Un intervalo de varios meses entre la primera y la segunda dosis de la vacuna contra el coronavirus desarrollada por AstraZeneca/Oxford mejora la inmunidad, según un estudio que publicó hoy la Universidad de Oxford.
Los científicos demostraron que, lejos de mermar la eficiencia de la vacuna, un intervalo de hasta 45 semanas entre una dosis y otra mejora la respuesta inmunitaria.

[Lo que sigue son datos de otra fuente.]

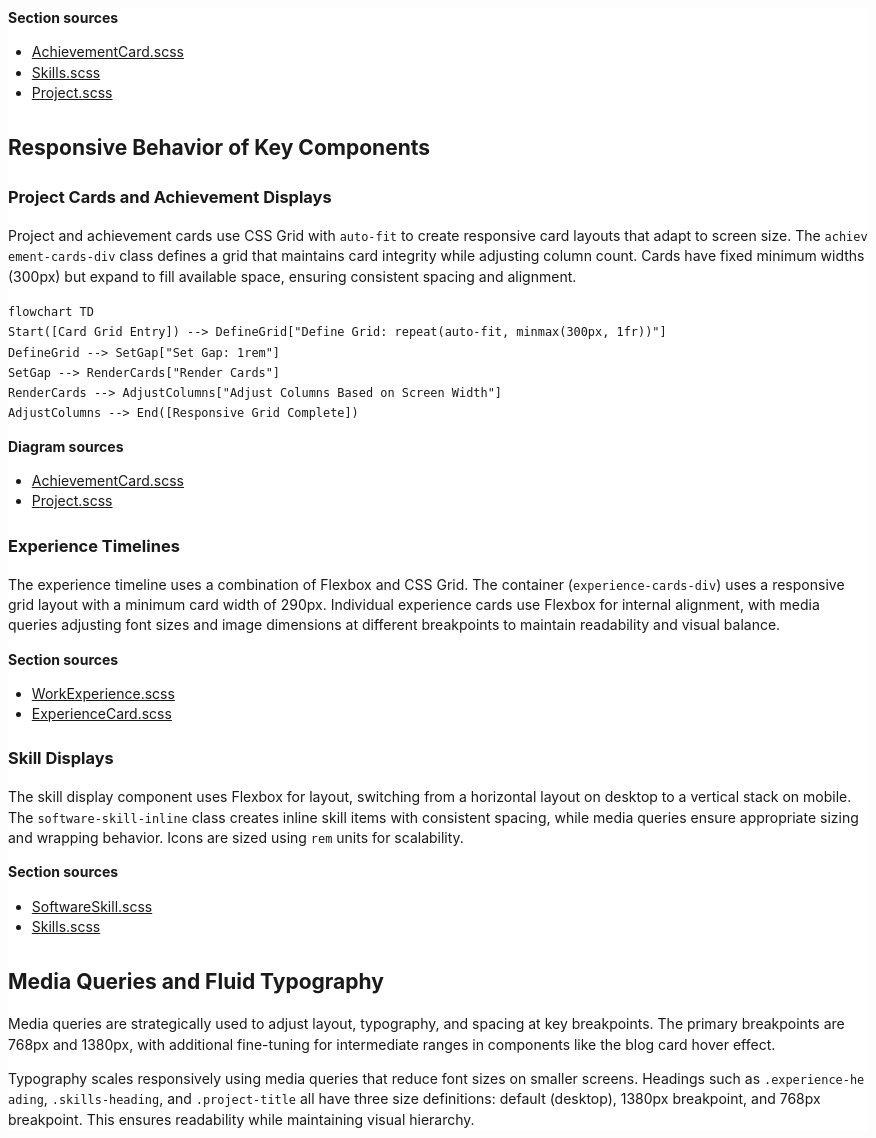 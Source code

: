 **Section sources**
- [AchievementCard.scss](file://src/components/achievementCard/AchievementCard.scss#L65-L70)
- [Skills.scss](file://src/containers/skills/Skills.scss#L55-L64)
- [Project.scss](file://src/containers/projects/Project.scss#L20-L23)

## Responsive Behavior of Key Components
### Project Cards and Achievement Displays
Project and achievement cards use CSS Grid with `auto-fit` to create responsive card layouts that adapt to screen size. The `achievement-cards-div` class defines a grid that maintains card integrity while adjusting column count. Cards have fixed minimum widths (300px) but expand to fill available space, ensuring consistent spacing and alignment.

```mermaid
flowchart TD
Start([Card Grid Entry]) --> DefineGrid["Define Grid: repeat(auto-fit, minmax(300px, 1fr))"]
DefineGrid --> SetGap["Set Gap: 1rem"]
SetGap --> RenderCards["Render Cards"]
RenderCards --> AdjustColumns["Adjust Columns Based on Screen Width"]
AdjustColumns --> End([Responsive Grid Complete])
```

**Diagram sources**
- [AchievementCard.scss](file://src/components/achievementCard/AchievementCard.scss#L65-L70)
- [Project.scss](file://src/containers/projects/Project.scss#L20-L23)

### Experience Timelines
The experience timeline uses a combination of Flexbox and CSS Grid. The container (`experience-cards-div`) uses a responsive grid layout with a minimum card width of 290px. Individual experience cards use Flexbox for internal alignment, with media queries adjusting font sizes and image dimensions at different breakpoints to maintain readability and visual balance.

**Section sources**
- [WorkExperience.scss](file://src/containers/workExperience/WorkExperience.scss#L1-L10)
- [ExperienceCard.scss](file://src/components/experienceCard/ExperienceCard.scss#L120-L156)

### Skill Displays
The skill display component uses Flexbox for layout, switching from a horizontal layout on desktop to a vertical stack on mobile. The `software-skill-inline` class creates inline skill items with consistent spacing, while media queries ensure appropriate sizing and wrapping behavior. Icons are sized using `rem` units for scalability.

**Section sources**
- [SoftwareSkill.scss](file://src/components/softwareSkills/SoftwareSkill.scss#L1-L32)
- [Skills.scss](file://src/containers/skills/Skills.scss#L55-L64)

## Media Queries and Fluid Typography
Media queries are strategically used to adjust layout, typography, and spacing at key breakpoints. The primary breakpoints are 768px and 1380px, with additional fine-tuning for intermediate ranges in components like the blog card hover effect.

Typography scales responsively using media queries that reduce font sizes on smaller screens. Headings such as `.experience-heading`, `.skills-heading`, and `.project-title` all have three size definitions: default (desktop), 1380px breakpoint, and 768px breakpoint. This ensures readability while maintaining visual hierarchy.
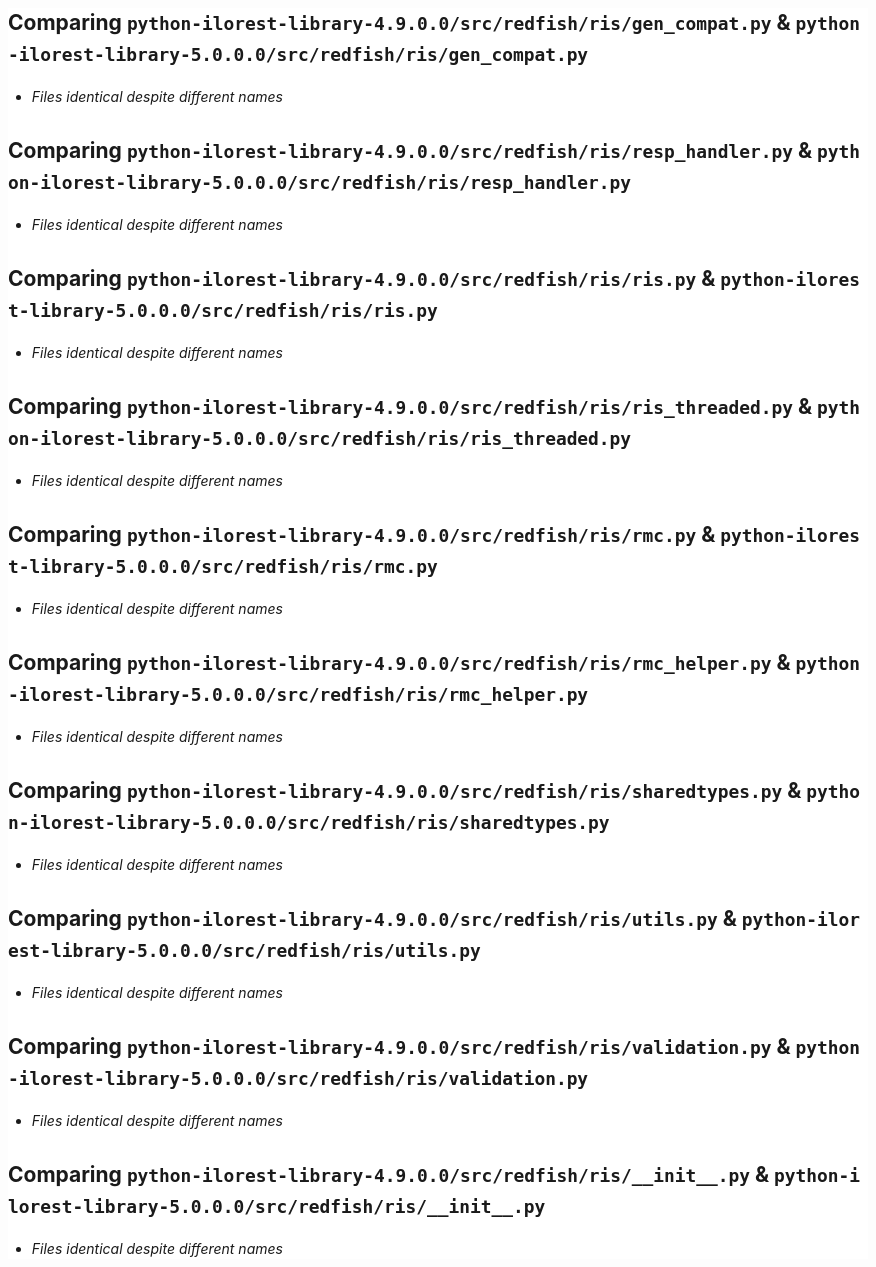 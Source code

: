 ## Comparing `python-ilorest-library-4.9.0.0/src/redfish/ris/gen_compat.py` & `python-ilorest-library-5.0.0.0/src/redfish/ris/gen_compat.py`

 * *Files identical despite different names*

## Comparing `python-ilorest-library-4.9.0.0/src/redfish/ris/resp_handler.py` & `python-ilorest-library-5.0.0.0/src/redfish/ris/resp_handler.py`

 * *Files identical despite different names*

## Comparing `python-ilorest-library-4.9.0.0/src/redfish/ris/ris.py` & `python-ilorest-library-5.0.0.0/src/redfish/ris/ris.py`

 * *Files identical despite different names*

## Comparing `python-ilorest-library-4.9.0.0/src/redfish/ris/ris_threaded.py` & `python-ilorest-library-5.0.0.0/src/redfish/ris/ris_threaded.py`

 * *Files identical despite different names*

## Comparing `python-ilorest-library-4.9.0.0/src/redfish/ris/rmc.py` & `python-ilorest-library-5.0.0.0/src/redfish/ris/rmc.py`

 * *Files identical despite different names*

## Comparing `python-ilorest-library-4.9.0.0/src/redfish/ris/rmc_helper.py` & `python-ilorest-library-5.0.0.0/src/redfish/ris/rmc_helper.py`

 * *Files identical despite different names*

## Comparing `python-ilorest-library-4.9.0.0/src/redfish/ris/sharedtypes.py` & `python-ilorest-library-5.0.0.0/src/redfish/ris/sharedtypes.py`

 * *Files identical despite different names*

## Comparing `python-ilorest-library-4.9.0.0/src/redfish/ris/utils.py` & `python-ilorest-library-5.0.0.0/src/redfish/ris/utils.py`

 * *Files identical despite different names*

## Comparing `python-ilorest-library-4.9.0.0/src/redfish/ris/validation.py` & `python-ilorest-library-5.0.0.0/src/redfish/ris/validation.py`

 * *Files identical despite different names*

## Comparing `python-ilorest-library-4.9.0.0/src/redfish/ris/__init__.py` & `python-ilorest-library-5.0.0.0/src/redfish/ris/__init__.py`

 * *Files identical despite different names*


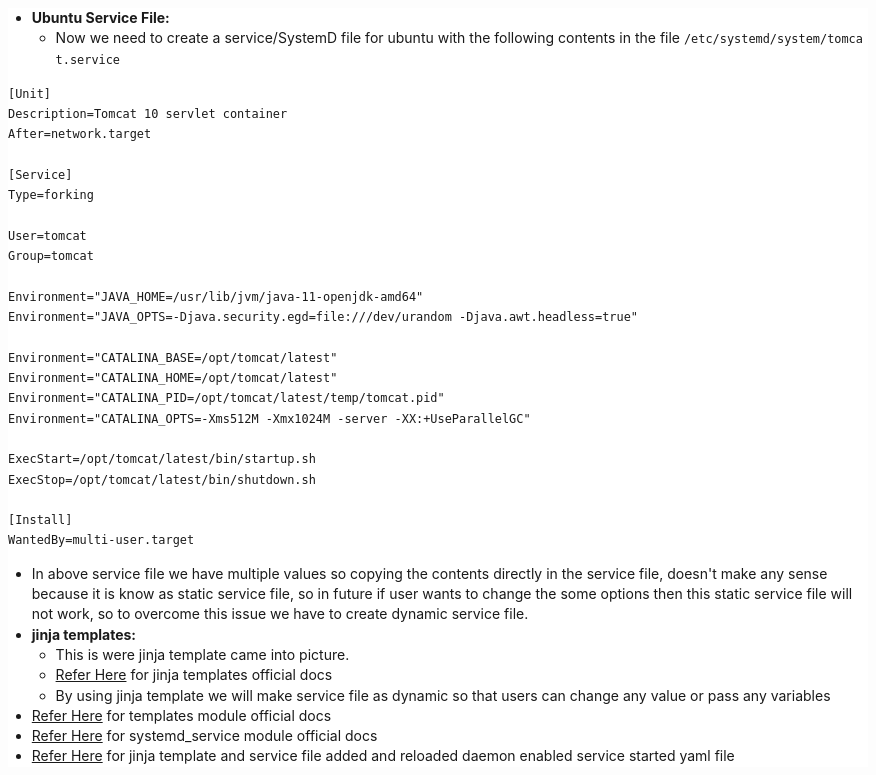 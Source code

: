* **Ubuntu Service File:**
  * Now we need to create a service/SystemD file for ubuntu with the following contents in the file `/etc/systemd/system/tomcat.service`

```
[Unit]
Description=Tomcat 10 servlet container
After=network.target

[Service]
Type=forking

User=tomcat
Group=tomcat

Environment="JAVA_HOME=/usr/lib/jvm/java-11-openjdk-amd64"
Environment="JAVA_OPTS=-Djava.security.egd=file:///dev/urandom -Djava.awt.headless=true"

Environment="CATALINA_BASE=/opt/tomcat/latest"
Environment="CATALINA_HOME=/opt/tomcat/latest"
Environment="CATALINA_PID=/opt/tomcat/latest/temp/tomcat.pid"
Environment="CATALINA_OPTS=-Xms512M -Xmx1024M -server -XX:+UseParallelGC"

ExecStart=/opt/tomcat/latest/bin/startup.sh
ExecStop=/opt/tomcat/latest/bin/shutdown.sh

[Install]
WantedBy=multi-user.target
```
* In above service file we have multiple values so copying the contents directly in the service file, doesn't make any sense because it is know as static service file, so in future if user wants to change the some options then this static service file will not work, so to overcome this issue we have to create dynamic service file.
* **jinja templates:**
  * This is were jinja template came into picture.
  * [Refer Here](https://docs.ansible.com/ansible/latest/playbook_guide/playbooks_templating.html) for jinja templates official docs
  * By using jinja template we will make service file as dynamic so that users can change any value or pass any variables
* [Refer Here](https://docs.ansible.com/ansible/latest/collections/ansible/builtin/template_module.html#examples) for templates module official docs
* [Refer Here](https://docs.ansible.com/ansible/latest/collections/ansible/builtin/systemd_service_module.html) for systemd_service module official docs
* [Refer Here](https://github.com/codesquareZone/AnsibleZone/commit/f9b663429ffac732d1626b72b7a757aed4dd9d74) for jinja template and service file added and reloaded daemon enabled service started yaml file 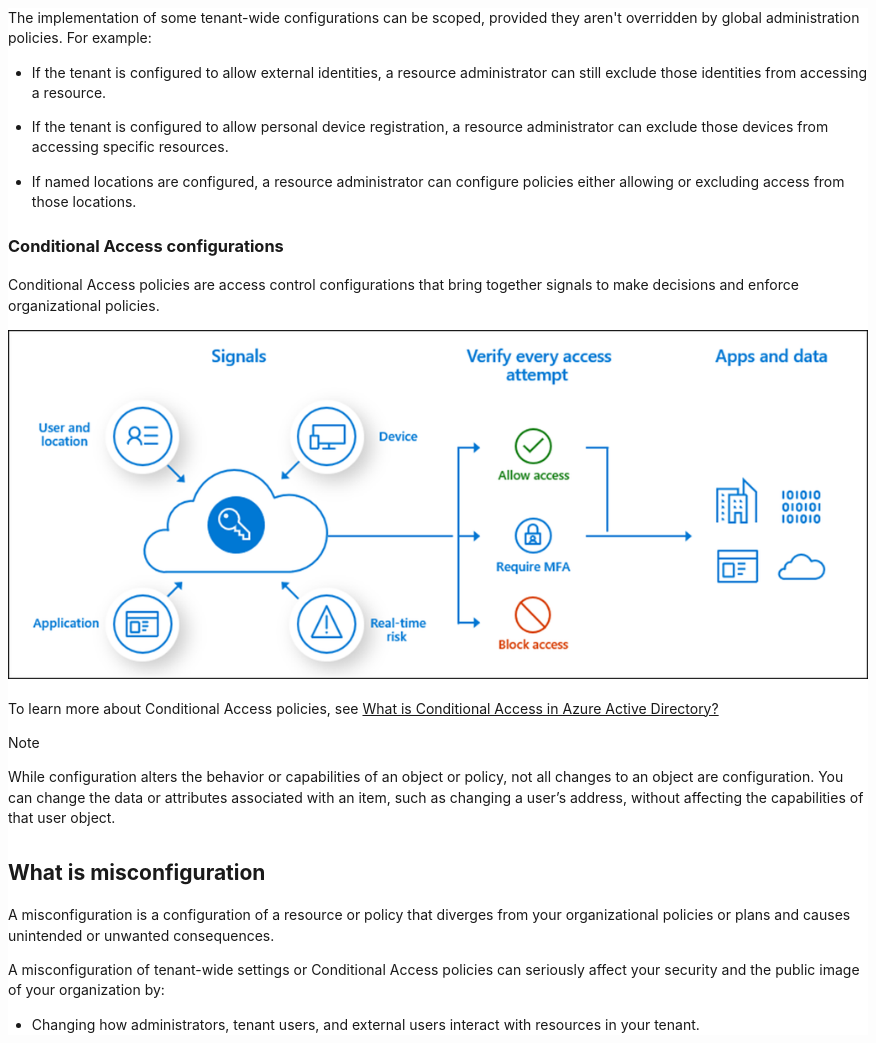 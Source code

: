 The implementation of some tenant-wide configurations can be scoped, provided they aren't overridden by global administration policies. For example:

* If the tenant is configured to allow external identities, a resource administrator can still exclude those identities from accessing a resource.

* If the tenant is configured to allow personal device registration, a resource administrator can exclude those devices from accessing specific resources.

* If named locations are configured, a resource administrator can configure policies either allowing or excluding access from those locations.

### Conditional Access configurations

Conditional Access policies are access control configurations that bring together signals to make decisions and enforce organizational policies. 

![Graphic showing user, location. Device, application, and risk signals coming together in conditional access policies](media\recoverability\miscofigurations-conditional-accss-signals.png)



To learn more about Conditional Access policies, see [What is Conditional Access in Azure Active Directory?](../conditional-access/overview.md) 

> [!NOTE]
> While configuration alters the behavior or capabilities of an object or policy, not all changes to an object are configuration. You can change the data or attributes associated with an item, such as changing a user’s address, without affecting the capabilities of that user object.
## What is misconfiguration

A misconfiguration is a configuration of a resource or policy that diverges from your organizational policies or plans and causes unintended or unwanted consequences. 

A misconfiguration of tenant-wide settings or Conditional Access policies can seriously affect your security and the public image of your organization by:

* Changing how administrators, tenant users, and external users interact with resources in your tenant.

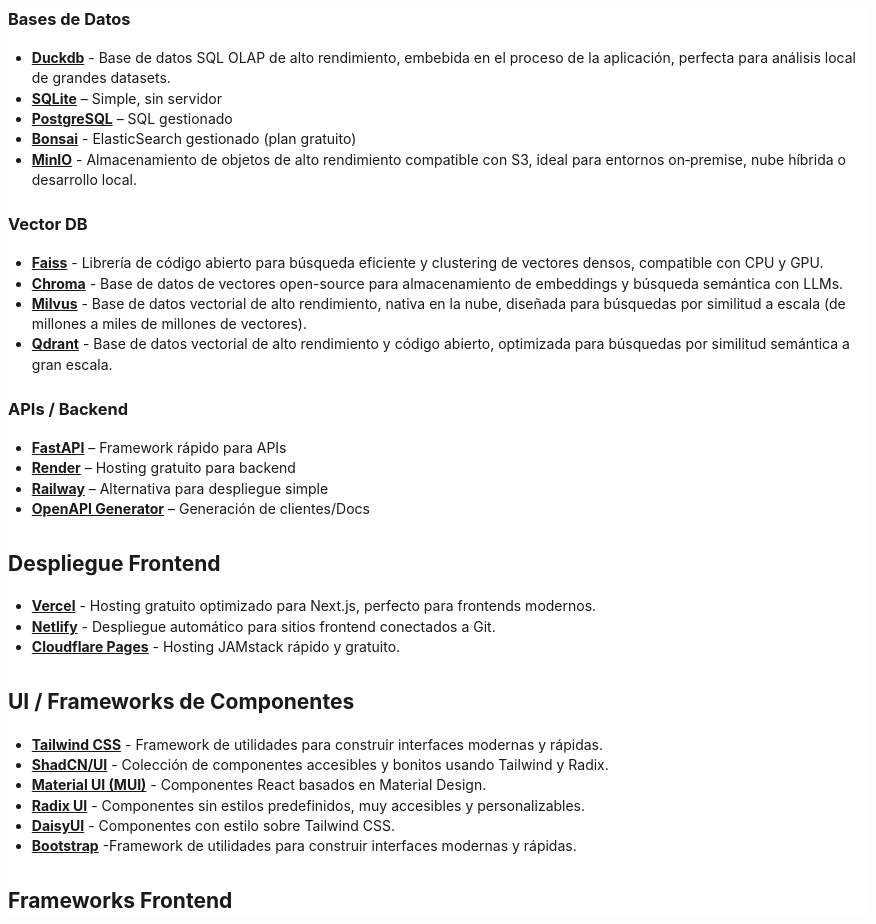 ### Bases de Datos

- [**Duckdb**](https://duckdb.org/) - Base de datos SQL OLAP de alto rendimiento, embebida en el proceso de la aplicación, perfecta para análisis local de grandes datasets.
- [**SQLite**](https://www.sqlite.org/index.html) – Simple, sin servidor
- [**PostgreSQL**](https://www.postgresql.org/) – SQL gestionado
- [**Bonsai**](https://bonsai.io/) - ElasticSearch gestionado (plan gratuito)
- [**MinIO**](https://github.com/minio/) - Almacenamiento de objetos de alto rendimiento compatible con S3, ideal para entornos on‑premise, nube híbrida o desarrollo local.

### Vector DB

- [**Faiss**](https://github.com/facebookresearch/faiss) - Librería de código abierto para búsqueda eficiente y clustering de vectores densos, compatible con CPU y GPU.
- [**Chroma**](https://github.com/chroma-core/chroma) - Base de datos de vectores open-source para almacenamiento de embeddings y búsqueda semántica con LLMs.
- [**Milvus**](https://github.com/milvus-io/milvus) - Base de datos vectorial de alto rendimiento, nativa en la nube, diseñada para búsquedas por similitud a escala (de millones a miles de millones de vectores).
- [**Qdrant**](https://github.com/qdrant/qdrant) - Base de datos vectorial de alto rendimiento y código abierto, optimizada para búsquedas por similitud semántica a gran escala.

### APIs / Backend

- [**FastAPI**](https://fastapi.tiangolo.com/) – Framework rápido para APIs
- [**Render**](https://render.com/) – Hosting gratuito para backend
- [**Railway**](https://railway.app/) – Alternativa para despliegue simple
- [**OpenAPI Generator**](https://openapi-generator.tech/) – Generación de clientes/Docs

## Despliegue Frontend

- [**Vercel**](https://vercel.com/) - Hosting gratuito optimizado para Next.js, perfecto para frontends modernos.
- [**Netlify**](https://www.netlify.com/) - Despliegue automático para sitios frontend conectados a Git.
- [**Cloudflare Pages**](https://pages.cloudflare.com/) - Hosting JAMstack rápido y gratuito.

##  UI / Frameworks de Componentes

- [**Tailwind CSS**](https://tailwindcss.com/) - Framework de utilidades para construir interfaces modernas y rápidas.
- [**ShadCN/UI**](https://ui.shadcn.dev/) - Colección de componentes accesibles y bonitos usando Tailwind y Radix.
- [**Material UI (MUI)**](https://mui.com/) - Componentes React basados en Material Design.
- [**Radix UI**](https://www.radix-ui.com/) - Componentes sin estilos predefinidos, muy accesibles y personalizables.
- [**DaisyUI**](https://daisyui.com/) - Componentes con estilo sobre Tailwind CSS.
- [**Bootstrap**](https://getbootstrap.com/) -Framework de utilidades para construir interfaces modernas y rápidas.

## Frameworks Frontend

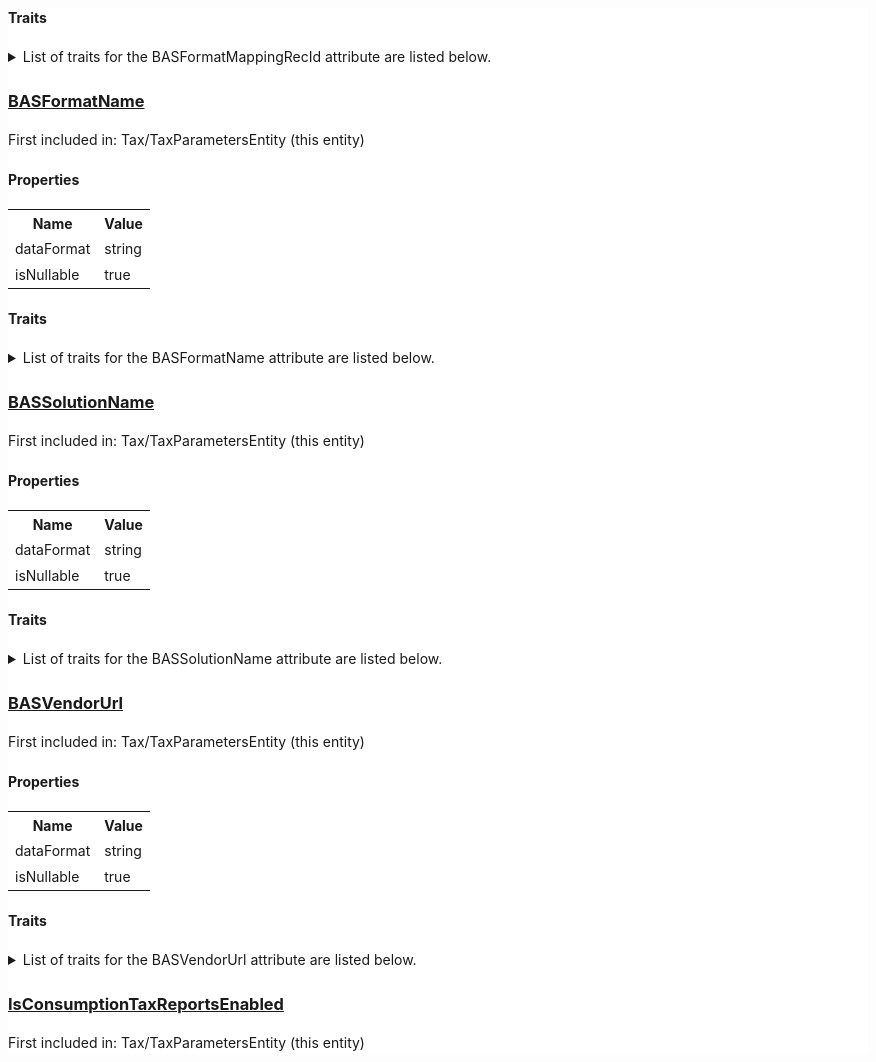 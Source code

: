 #### Traits

<details><summary>List of traits for the BASFormatMappingRecId attribute are listed below.</summary></details>

### <a href=#BASFormatName name="BASFormatName">BASFormatName</a>

First included in: Tax/TaxParametersEntity (this entity)  

#### Properties

<table><tr><th>Name</th><th>Value</th></tr><tr><td>dataFormat</td><td>string</td></tr><tr><td>isNullable</td><td>true</td></tr></table>

#### Traits

<details><summary>List of traits for the BASFormatName attribute are listed below.</summary></details>

### <a href=#BASSolutionName name="BASSolutionName">BASSolutionName</a>

First included in: Tax/TaxParametersEntity (this entity)  

#### Properties

<table><tr><th>Name</th><th>Value</th></tr><tr><td>dataFormat</td><td>string</td></tr><tr><td>isNullable</td><td>true</td></tr></table>

#### Traits

<details><summary>List of traits for the BASSolutionName attribute are listed below.</summary></details>

### <a href=#BASVendorUrl name="BASVendorUrl">BASVendorUrl</a>

First included in: Tax/TaxParametersEntity (this entity)  

#### Properties

<table><tr><th>Name</th><th>Value</th></tr><tr><td>dataFormat</td><td>string</td></tr><tr><td>isNullable</td><td>true</td></tr></table>

#### Traits

<details><summary>List of traits for the BASVendorUrl attribute are listed below.</summary></details>

### <a href=#IsConsumptionTaxReportsEnabled name="IsConsumptionTaxReportsEnabled">IsConsumptionTaxReportsEnabled</a>

First included in: Tax/TaxParametersEntity (this entity)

«Esto debería ser una noticia tranquilizadora para los países con menos suministro de vacunas, que pueden estar preocupados por los retrasos en la obtención de segundas dosis para sus poblaciones», indicó el profesor Andrew Pollard, director de Oxford Vaccine Group, que desarrolló la vacuna con el grupo anglosueco AstraZeneca. «Hay una excelente respuesta a la segunda dosis incluso 10 meses después de haber recibido la primera», resaltó.
Otro estudio de la Universidad de Oxford publicado en febrero por la revista científica The Lancet ya indicaba que la eficacia de la vacuna era mayor con un intervalo de tres meses entre las dosis (81%) que con un intervalo de seis semanas (55%).
«No sabemos si se necesitarán inyecciones de refuerzo debido a la disminución de la inmunidad o para aumentar la inmunidad contra las variantes», destacó Teresa Lambe, autora principal de los estudios.
Al mismo tiempo, señaló que la investigación muestra que una tercera dosis de la vacuna «se tolera bien y aumenta significativamente la respuesta al nivel de los anticuerpos».
Los investigadores aseguran asimismo que la vacuna provocó «menos efectos secundarios tras la segunda y la tercera dosis que después de la primera».
La vacuna de AstraZeneca, que utiliza una tecnología denominada de «vectores virales», había causado preocupación después de que se estableciera una relación entre su administración y la aparición de trombos, lo que generó que muchos países restringieran su uso a las personas adultas mayores.